=== Section Start ===

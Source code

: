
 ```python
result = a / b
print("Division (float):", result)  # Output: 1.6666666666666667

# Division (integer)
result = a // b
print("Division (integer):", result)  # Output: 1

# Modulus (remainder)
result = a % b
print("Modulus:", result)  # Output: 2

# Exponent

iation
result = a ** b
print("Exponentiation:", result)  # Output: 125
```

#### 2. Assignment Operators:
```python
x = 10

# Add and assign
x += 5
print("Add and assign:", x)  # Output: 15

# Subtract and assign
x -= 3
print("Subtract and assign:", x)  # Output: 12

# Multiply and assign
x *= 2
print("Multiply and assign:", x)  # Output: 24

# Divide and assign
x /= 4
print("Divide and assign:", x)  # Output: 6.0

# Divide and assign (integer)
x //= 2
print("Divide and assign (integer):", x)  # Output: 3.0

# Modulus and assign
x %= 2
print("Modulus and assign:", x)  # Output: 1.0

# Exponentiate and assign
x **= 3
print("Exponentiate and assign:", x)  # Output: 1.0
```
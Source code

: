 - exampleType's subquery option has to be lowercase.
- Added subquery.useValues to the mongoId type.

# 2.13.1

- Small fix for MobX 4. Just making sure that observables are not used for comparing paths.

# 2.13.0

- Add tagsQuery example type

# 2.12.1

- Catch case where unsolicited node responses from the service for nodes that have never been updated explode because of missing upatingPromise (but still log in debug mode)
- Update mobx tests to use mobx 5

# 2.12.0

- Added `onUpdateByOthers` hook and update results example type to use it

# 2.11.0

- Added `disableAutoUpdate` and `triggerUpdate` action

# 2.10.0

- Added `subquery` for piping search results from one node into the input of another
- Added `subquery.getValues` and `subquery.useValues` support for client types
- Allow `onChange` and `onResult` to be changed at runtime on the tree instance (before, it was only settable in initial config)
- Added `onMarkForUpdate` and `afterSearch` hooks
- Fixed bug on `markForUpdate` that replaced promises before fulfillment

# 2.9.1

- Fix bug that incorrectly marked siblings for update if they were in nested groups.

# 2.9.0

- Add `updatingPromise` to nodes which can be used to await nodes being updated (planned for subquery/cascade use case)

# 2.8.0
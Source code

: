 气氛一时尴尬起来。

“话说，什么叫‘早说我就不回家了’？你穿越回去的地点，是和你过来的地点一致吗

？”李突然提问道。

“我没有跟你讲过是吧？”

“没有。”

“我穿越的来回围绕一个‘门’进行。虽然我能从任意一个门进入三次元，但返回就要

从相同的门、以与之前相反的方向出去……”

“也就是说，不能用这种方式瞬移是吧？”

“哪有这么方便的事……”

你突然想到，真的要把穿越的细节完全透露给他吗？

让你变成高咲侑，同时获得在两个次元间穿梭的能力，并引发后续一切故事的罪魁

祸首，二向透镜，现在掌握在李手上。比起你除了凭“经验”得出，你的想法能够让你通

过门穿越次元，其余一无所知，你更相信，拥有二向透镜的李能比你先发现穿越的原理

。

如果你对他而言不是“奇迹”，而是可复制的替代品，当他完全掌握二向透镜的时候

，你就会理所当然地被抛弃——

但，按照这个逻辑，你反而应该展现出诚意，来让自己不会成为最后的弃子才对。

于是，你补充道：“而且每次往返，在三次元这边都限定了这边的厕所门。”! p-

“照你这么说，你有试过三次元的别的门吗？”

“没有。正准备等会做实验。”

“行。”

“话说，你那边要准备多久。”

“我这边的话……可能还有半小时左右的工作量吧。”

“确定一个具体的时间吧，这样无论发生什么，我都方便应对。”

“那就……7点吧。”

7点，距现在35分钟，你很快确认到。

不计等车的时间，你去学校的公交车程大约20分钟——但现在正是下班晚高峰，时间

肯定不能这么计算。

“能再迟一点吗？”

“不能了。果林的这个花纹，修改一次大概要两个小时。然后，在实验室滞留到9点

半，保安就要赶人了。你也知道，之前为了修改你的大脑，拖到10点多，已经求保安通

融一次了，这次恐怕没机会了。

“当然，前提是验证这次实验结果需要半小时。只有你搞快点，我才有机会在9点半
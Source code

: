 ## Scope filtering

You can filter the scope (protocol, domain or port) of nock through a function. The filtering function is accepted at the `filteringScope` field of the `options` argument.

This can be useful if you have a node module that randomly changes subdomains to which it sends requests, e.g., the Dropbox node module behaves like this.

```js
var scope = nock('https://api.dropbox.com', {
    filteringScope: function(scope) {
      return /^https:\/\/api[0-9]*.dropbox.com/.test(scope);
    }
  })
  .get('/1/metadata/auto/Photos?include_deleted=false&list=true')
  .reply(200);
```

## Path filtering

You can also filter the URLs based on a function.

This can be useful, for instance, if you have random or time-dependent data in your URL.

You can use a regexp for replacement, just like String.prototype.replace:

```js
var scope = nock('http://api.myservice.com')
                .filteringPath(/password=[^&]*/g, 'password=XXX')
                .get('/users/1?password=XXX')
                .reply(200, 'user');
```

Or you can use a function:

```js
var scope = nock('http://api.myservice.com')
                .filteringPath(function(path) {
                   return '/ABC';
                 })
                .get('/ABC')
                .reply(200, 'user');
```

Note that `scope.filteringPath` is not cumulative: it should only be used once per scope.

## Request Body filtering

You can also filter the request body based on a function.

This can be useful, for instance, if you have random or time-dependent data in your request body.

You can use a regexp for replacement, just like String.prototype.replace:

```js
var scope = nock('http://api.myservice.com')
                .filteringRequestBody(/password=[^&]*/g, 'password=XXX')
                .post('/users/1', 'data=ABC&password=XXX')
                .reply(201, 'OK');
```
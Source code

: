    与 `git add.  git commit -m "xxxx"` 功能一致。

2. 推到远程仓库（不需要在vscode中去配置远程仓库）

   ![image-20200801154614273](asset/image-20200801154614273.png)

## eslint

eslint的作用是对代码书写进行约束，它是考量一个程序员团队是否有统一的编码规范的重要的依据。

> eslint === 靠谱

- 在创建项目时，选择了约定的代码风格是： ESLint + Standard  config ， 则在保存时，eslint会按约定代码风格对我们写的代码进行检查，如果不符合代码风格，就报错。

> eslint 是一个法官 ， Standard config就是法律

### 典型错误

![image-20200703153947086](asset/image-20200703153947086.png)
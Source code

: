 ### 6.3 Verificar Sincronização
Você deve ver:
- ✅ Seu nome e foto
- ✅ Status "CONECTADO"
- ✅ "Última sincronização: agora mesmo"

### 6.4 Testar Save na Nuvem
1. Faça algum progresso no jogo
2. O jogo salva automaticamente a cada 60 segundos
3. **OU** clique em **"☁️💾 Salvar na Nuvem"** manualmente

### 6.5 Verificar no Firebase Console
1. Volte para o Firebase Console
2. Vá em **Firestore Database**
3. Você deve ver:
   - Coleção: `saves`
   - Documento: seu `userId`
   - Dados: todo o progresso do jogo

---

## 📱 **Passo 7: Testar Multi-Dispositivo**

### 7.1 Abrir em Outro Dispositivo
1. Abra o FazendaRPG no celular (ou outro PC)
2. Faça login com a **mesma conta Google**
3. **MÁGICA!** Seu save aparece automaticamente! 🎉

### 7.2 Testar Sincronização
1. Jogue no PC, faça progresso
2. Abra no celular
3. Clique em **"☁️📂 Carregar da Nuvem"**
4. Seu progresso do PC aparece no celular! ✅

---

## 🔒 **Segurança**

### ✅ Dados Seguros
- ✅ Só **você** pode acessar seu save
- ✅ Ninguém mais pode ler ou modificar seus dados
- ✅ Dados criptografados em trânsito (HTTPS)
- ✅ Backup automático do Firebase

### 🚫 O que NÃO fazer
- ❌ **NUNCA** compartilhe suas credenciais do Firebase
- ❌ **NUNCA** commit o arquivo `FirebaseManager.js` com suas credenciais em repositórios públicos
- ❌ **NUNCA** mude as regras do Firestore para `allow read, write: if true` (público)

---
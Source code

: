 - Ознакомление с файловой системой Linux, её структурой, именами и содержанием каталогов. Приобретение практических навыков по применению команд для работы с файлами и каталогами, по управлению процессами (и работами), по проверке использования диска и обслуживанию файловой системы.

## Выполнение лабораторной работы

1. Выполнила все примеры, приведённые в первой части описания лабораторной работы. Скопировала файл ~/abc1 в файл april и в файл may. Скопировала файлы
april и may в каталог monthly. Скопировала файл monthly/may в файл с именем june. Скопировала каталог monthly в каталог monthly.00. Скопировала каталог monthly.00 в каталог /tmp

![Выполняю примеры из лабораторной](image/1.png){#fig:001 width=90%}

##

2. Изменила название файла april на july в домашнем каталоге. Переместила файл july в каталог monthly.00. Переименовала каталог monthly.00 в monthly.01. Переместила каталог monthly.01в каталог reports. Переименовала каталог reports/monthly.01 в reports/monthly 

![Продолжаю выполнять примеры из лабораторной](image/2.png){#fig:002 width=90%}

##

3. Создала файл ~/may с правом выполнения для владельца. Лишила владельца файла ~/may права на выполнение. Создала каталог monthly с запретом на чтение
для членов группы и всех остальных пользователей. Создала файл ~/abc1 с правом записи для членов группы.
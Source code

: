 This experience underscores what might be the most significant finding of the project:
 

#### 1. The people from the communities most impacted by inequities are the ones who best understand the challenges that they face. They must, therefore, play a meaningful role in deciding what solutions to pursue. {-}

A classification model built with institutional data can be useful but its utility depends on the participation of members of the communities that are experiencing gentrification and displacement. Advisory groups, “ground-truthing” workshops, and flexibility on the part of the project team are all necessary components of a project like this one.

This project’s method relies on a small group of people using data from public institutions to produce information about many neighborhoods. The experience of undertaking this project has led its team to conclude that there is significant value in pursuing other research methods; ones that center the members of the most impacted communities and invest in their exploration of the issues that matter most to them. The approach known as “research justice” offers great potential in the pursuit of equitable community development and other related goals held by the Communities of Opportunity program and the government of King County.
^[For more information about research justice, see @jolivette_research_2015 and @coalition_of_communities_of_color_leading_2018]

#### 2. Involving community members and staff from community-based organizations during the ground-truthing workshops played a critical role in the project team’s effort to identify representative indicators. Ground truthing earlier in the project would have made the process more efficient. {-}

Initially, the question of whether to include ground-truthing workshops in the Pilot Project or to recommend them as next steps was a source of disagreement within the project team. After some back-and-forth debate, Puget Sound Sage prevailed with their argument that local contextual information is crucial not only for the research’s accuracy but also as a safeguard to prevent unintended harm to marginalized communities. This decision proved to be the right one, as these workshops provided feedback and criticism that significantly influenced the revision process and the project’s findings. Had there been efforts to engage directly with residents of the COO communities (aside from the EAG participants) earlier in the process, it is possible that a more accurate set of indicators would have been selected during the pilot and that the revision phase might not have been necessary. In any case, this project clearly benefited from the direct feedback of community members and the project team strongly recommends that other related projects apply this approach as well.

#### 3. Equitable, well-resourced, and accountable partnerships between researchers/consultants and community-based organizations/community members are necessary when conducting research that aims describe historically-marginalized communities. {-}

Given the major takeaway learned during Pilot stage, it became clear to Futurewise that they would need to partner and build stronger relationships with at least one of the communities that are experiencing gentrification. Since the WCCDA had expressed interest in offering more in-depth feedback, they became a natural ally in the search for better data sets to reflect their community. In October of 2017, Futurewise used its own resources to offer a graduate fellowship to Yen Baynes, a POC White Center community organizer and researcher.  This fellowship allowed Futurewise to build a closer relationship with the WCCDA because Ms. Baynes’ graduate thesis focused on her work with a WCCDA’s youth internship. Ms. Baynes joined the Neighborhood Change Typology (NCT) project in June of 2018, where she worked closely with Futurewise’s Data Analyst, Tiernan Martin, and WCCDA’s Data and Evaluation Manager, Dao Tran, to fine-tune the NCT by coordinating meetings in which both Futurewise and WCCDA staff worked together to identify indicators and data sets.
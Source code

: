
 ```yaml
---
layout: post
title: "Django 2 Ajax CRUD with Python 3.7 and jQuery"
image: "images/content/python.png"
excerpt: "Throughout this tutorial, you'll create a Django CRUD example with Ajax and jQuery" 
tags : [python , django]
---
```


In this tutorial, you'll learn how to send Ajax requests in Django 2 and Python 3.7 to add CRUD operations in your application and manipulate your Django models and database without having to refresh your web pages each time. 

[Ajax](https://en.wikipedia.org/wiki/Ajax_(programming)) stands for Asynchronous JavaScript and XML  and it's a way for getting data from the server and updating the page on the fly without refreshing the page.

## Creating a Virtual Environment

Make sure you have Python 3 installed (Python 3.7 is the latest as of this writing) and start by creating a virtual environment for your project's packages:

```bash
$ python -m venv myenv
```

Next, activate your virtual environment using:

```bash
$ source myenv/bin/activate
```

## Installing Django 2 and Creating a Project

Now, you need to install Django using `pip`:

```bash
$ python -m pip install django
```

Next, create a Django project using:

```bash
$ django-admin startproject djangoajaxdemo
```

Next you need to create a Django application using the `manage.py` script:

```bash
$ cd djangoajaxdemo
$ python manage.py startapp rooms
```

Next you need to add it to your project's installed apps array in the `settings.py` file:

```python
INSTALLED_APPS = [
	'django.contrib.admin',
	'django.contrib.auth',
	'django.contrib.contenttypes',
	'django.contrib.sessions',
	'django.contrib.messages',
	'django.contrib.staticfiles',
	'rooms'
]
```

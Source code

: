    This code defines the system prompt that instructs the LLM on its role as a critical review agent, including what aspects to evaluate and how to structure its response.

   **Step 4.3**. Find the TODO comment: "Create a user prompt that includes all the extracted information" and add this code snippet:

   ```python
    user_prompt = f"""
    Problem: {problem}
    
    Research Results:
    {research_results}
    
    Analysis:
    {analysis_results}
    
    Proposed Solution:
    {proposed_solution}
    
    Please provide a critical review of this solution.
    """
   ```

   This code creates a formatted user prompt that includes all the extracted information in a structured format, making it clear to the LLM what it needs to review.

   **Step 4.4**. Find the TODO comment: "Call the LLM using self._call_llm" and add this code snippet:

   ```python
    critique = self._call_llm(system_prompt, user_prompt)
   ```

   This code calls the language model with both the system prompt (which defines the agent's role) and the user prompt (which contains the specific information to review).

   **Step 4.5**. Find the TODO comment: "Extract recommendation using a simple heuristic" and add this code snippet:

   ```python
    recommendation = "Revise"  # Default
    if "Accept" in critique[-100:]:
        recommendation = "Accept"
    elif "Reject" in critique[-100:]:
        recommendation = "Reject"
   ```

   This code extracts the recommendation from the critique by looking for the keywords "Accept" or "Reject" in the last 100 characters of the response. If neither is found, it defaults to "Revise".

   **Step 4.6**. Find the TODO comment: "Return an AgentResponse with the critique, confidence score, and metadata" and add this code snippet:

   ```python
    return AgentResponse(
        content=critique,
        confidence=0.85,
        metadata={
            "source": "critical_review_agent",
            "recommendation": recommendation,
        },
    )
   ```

=== Section End ===

Extract, from the listing above, every line where the string "Modulus" occurs.

◆ FINAL ANSWER:
# Modulus (remainder)
print("Modulus:", result)  # Output: 2
# Modulus and assign
print("Modulus and assign:", x)  # Output: 1.0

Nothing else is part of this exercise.